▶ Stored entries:
# # # #

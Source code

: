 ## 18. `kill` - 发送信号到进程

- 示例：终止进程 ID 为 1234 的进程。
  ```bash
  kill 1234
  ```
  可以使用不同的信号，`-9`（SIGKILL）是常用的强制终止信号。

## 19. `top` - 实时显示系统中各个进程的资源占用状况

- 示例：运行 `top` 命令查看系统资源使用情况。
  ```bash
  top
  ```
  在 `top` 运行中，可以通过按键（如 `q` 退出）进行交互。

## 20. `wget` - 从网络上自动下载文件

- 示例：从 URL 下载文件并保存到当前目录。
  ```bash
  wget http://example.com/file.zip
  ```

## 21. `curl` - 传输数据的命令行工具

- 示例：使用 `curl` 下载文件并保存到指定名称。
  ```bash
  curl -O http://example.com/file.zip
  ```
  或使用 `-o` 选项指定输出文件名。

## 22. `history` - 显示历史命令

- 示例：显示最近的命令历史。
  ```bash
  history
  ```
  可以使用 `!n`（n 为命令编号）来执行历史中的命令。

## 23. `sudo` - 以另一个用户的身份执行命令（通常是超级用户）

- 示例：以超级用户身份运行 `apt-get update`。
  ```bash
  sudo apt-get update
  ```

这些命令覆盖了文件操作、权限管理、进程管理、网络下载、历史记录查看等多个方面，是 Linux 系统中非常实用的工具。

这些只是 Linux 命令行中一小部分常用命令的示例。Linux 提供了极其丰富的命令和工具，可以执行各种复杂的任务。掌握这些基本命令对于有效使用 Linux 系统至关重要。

# # # #

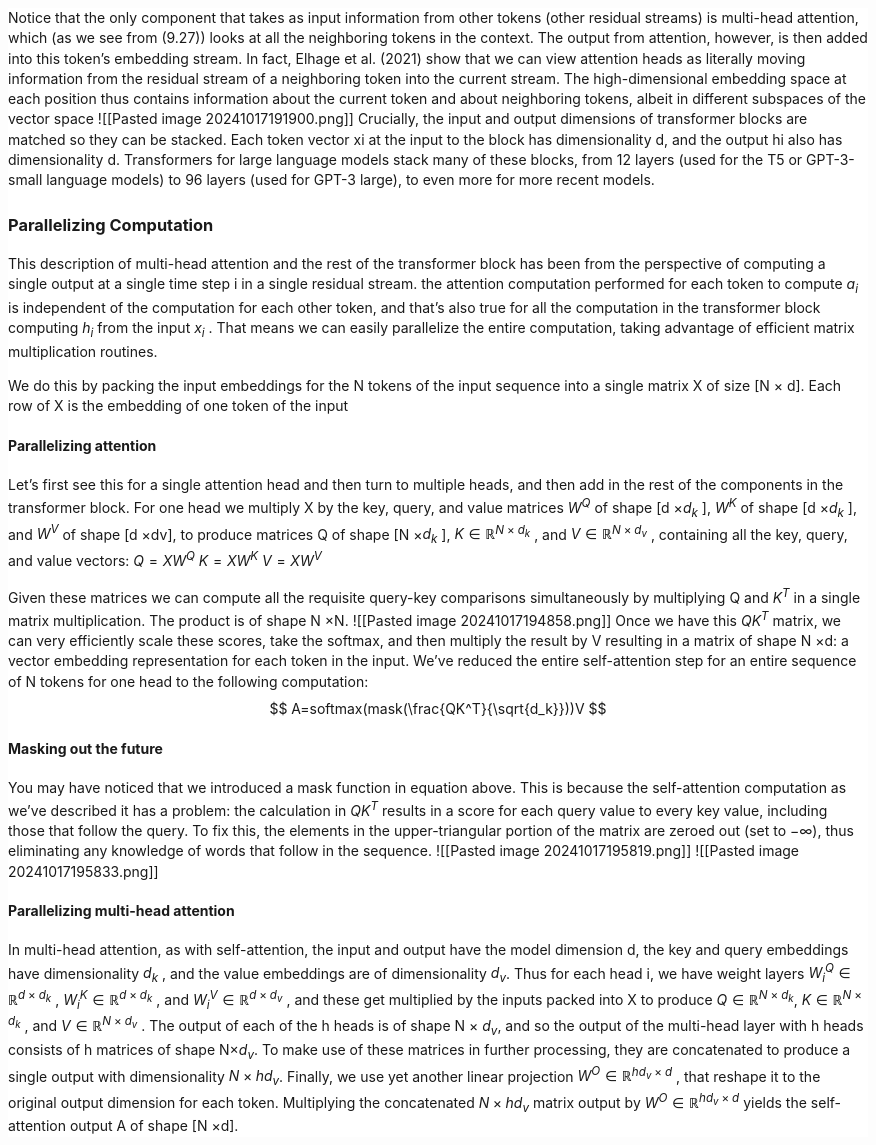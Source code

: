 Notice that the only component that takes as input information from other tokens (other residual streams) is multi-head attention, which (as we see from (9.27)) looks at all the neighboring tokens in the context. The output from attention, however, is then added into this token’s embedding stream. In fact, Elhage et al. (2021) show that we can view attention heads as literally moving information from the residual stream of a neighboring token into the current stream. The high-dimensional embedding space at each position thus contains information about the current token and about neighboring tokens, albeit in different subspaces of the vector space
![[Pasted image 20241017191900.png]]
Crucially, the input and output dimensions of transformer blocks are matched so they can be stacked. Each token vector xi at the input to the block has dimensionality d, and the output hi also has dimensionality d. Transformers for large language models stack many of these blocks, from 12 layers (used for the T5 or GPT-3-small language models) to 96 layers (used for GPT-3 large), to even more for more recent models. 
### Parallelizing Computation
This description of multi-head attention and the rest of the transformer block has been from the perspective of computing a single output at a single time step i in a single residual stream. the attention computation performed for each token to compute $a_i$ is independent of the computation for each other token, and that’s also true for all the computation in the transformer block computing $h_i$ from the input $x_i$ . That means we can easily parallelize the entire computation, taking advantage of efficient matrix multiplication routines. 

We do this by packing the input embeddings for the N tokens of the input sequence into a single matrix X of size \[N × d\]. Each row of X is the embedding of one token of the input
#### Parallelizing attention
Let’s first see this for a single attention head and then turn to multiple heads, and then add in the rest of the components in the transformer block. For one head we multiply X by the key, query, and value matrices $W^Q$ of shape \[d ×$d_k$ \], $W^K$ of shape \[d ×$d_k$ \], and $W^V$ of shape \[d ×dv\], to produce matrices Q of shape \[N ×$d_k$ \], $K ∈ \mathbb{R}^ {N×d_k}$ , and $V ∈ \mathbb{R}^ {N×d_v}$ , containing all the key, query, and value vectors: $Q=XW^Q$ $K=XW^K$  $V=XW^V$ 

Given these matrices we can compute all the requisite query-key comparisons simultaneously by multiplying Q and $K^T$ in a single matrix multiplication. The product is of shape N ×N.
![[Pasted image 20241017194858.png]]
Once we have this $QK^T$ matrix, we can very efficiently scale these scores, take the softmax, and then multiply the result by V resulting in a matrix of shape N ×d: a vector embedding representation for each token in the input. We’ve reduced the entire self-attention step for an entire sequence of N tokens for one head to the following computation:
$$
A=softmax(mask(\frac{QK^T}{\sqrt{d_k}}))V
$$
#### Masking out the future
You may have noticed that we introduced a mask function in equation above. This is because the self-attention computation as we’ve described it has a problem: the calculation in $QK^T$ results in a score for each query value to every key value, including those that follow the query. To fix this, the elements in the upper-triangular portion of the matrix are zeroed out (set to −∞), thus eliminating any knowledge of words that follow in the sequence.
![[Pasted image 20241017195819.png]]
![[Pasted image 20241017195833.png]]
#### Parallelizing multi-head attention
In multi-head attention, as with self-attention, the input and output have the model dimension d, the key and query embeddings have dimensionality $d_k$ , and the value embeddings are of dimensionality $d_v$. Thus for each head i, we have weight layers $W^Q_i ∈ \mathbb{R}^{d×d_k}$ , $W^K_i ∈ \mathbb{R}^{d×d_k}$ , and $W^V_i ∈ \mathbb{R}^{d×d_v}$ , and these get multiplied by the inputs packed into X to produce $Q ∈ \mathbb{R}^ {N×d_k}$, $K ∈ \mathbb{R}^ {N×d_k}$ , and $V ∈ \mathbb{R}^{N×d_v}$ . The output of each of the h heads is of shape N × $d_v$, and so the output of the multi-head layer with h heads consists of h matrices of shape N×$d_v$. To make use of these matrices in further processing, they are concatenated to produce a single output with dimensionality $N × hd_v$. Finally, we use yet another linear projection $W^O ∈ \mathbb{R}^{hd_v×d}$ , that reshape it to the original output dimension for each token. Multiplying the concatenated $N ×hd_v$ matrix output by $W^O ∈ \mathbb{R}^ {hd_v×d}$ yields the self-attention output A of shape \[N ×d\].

# # # #

▶ Exercise objective: What is needed is a verbatim copy of every line in the records above from the one containing "- 示例：显示最近的命令历史。" down to the one containing "这些只是 Linux 命令行中一小部分常用命令的示例。Linux", both included, and nothing more.

▶ Result of the task:
- 示例：显示最近的命令历史。
  ```bash
  history
  ```
  可以使用 `!n`（n 为命令编号）来执行历史中的命令。

## 23. `sudo` - 以另一个用户的身份执行命令（通常是超级用户）

- 示例：以超级用户身份运行 `apt-get update`。
  ```bash
  sudo apt-get update
  ```

这些命令覆盖了文件操作、权限管理、进程管理、网络下载、历史记录查看等多个方面，是 Linux 系统中非常实用的工具。

这些只是 Linux 命令行中一小部分常用命令的示例。Linux 提供了极其丰富的命令和工具，可以执行各种复杂的任务。掌握这些基本命令对于有效使用 Linux 系统至关重要。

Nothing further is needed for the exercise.